What radiology can learn from the service industry

Missed appointments continue to be a significant issue in radiology. In fact, according to one estimate, they can easily cost a mid-sized outpatient imaging center nearly $2 million annually. 

However, such occurrences are far from unique to the specialty; many service-oriented businesses have also fought their battles with no-shows, including the car rental industry, restaurants and airlines. The authors of a recent Journal of the American College of Radiology commentary urged imaging business leaders to emulate others’ success. 

“Because the healthcare industry is not the only one suffering from this problem, it is necessary to look at how other industries are handling this issue and adopt their best practices in developing this new system,” wrote lead author Jill Elizabeth Speece, director of business optimization for Atascadero, California-based Radiology Associates, and Kamran Eftekhari Shahroudi, PhD, of Woodward, Inc in Fort Collins, Colorado.

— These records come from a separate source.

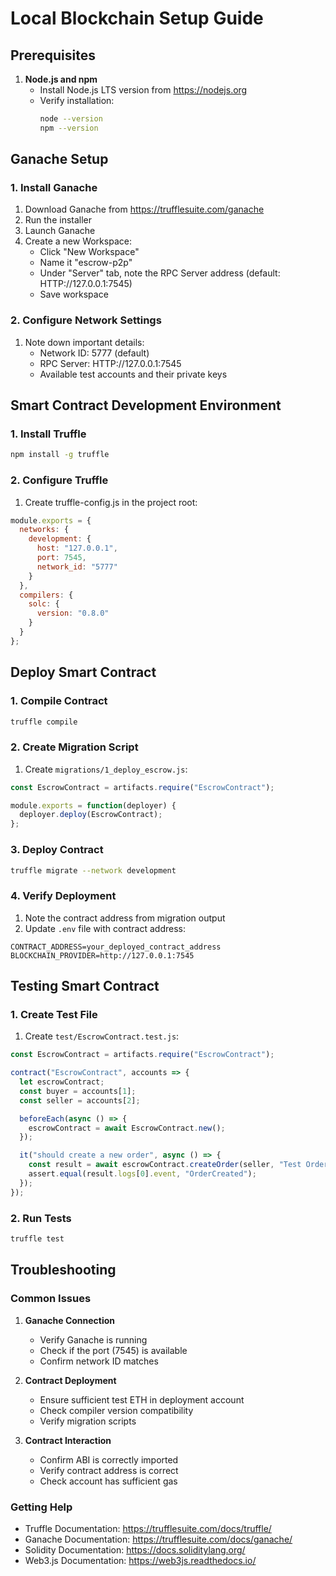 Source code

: # Local Blockchain Setup Guide

## Prerequisites

1. **Node.js and npm**
   - Install Node.js LTS version from https://nodejs.org
   - Verify installation:
     ```bash
     node --version
     npm --version
     ```

## Ganache Setup

### 1. Install Ganache
1. Download Ganache from https://trufflesuite.com/ganache
2. Run the installer
3. Launch Ganache
4. Create a new Workspace:
   - Click "New Workspace"
   - Name it "escrow-p2p"
   - Under "Server" tab, note the RPC Server address (default: HTTP://127.0.0.1:7545)
   - Save workspace

### 2. Configure Network Settings
1. Note down important details:
   - Network ID: 5777 (default)
   - RPC Server: HTTP://127.0.0.1:7545
   - Available test accounts and their private keys

## Smart Contract Development Environment

### 1. Install Truffle
```bash
npm install -g truffle
```

### 2. Configure Truffle
1. Create truffle-config.js in the project root:
```javascript
module.exports = {
  networks: {
    development: {
      host: "127.0.0.1",
      port: 7545,
      network_id: "5777"
    }
  },
  compilers: {
    solc: {
      version: "0.8.0"
    }
  }
};
```

## Deploy Smart Contract

### 1. Compile Contract
```bash
truffle compile
```

### 2. Create Migration Script
1. Create `migrations/1_deploy_escrow.js`:
```javascript
const EscrowContract = artifacts.require("EscrowContract");

module.exports = function(deployer) {
  deployer.deploy(EscrowContract);
};
```

### 3. Deploy Contract
```bash
truffle migrate --network development
```

### 4. Verify Deployment
1. Note the contract address from migration output
2. Update `.env` file with contract address:
```
CONTRACT_ADDRESS=your_deployed_contract_address
BLOCKCHAIN_PROVIDER=http://127.0.0.1:7545
```

## Testing Smart Contract

### 1. Create Test File
1. Create `test/EscrowContract.test.js`:
```javascript
const EscrowContract = artifacts.require("EscrowContract");

contract("EscrowContract", accounts => {
  let escrowContract;
  const buyer = accounts[1];
  const seller = accounts[2];

  beforeEach(async () => {
    escrowContract = await EscrowContract.new();
  });

  it("should create a new order", async () => {
    const result = await escrowContract.createOrder(seller, "Test Order", { from: buyer });
    assert.equal(result.logs[0].event, "OrderCreated");
  });
});
```

### 2. Run Tests
```bash
truffle test
```

## Troubleshooting

### Common Issues

1. **Ganache Connection**
   - Verify Ganache is running
   - Check if the port (7545) is available
   - Confirm network ID matches

2. **Contract Deployment**
   - Ensure sufficient test ETH in deployment account
   - Check compiler version compatibility
   - Verify migration scripts

3. **Contract Interaction**
   - Confirm ABI is correctly imported
   - Verify contract address is correct
   - Check account has sufficient gas

### Getting Help

- Truffle Documentation: https://trufflesuite.com/docs/truffle/
- Ganache Documentation: https://trufflesuite.com/docs/ganache/
- Solidity Documentation: https://docs.soliditylang.org/
- Web3.js Documentation: https://web3js.readthedocs.io/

Here are a few of the authors’ suggestions, broken down by business line: 

  • Airlines: Flight carriers require customers to pay in advance and often review no-show trends to predict how many tickets they’ve overbooked. If too many passengers show up, airlines offer incentives to switch to another less-full flight. Radiologists may consider the double-booking strategy and provide perks for one of the individuals to switch appointments, if both arrive at the same time. 
  • Restaurants: The online booking system OpenTable will cancel diners’ accounts if they blow off four reservations. Other restaurants have publicly shamed patrons on social media. While neither of these make sense in a medical setting, imaging practices should similarly track each patients’ no-show frequency, and notify them of those tallies, the authors wrote. 
  • Car rentals: Companies often allow customers to pay at booking or when they pick up the vehicle. “Pay now” is usually cheaper, while “pay later” comes with caveats, such as cancellation fees for bailing at the last minute. Radiologists might consider offering pay-later options, for instance, if patients cancel because they cannot afford a costly out-of-pocket payment. 
  • Hotels: Lodging companies offer dynamic pricing to maximize revenue when demand is high, and discount them when business is slow. Imaging practices could emulate this by better managing wait times to reduce cancellations, notifying those who have checked in how long they can expect to wait, and updating them along the way.

While refusing essential services is not an option in medicine, there are plenty of other ways for radiology business leaders to address this problem in a less-punitive fashion, Speece and Shahroudi concluded. 

“It would be wrong to withhold a basic need from ‘bad patients.’ In health care, efforts to change the system are a better and more reliable option than trying to change patient behavior,” they wrote.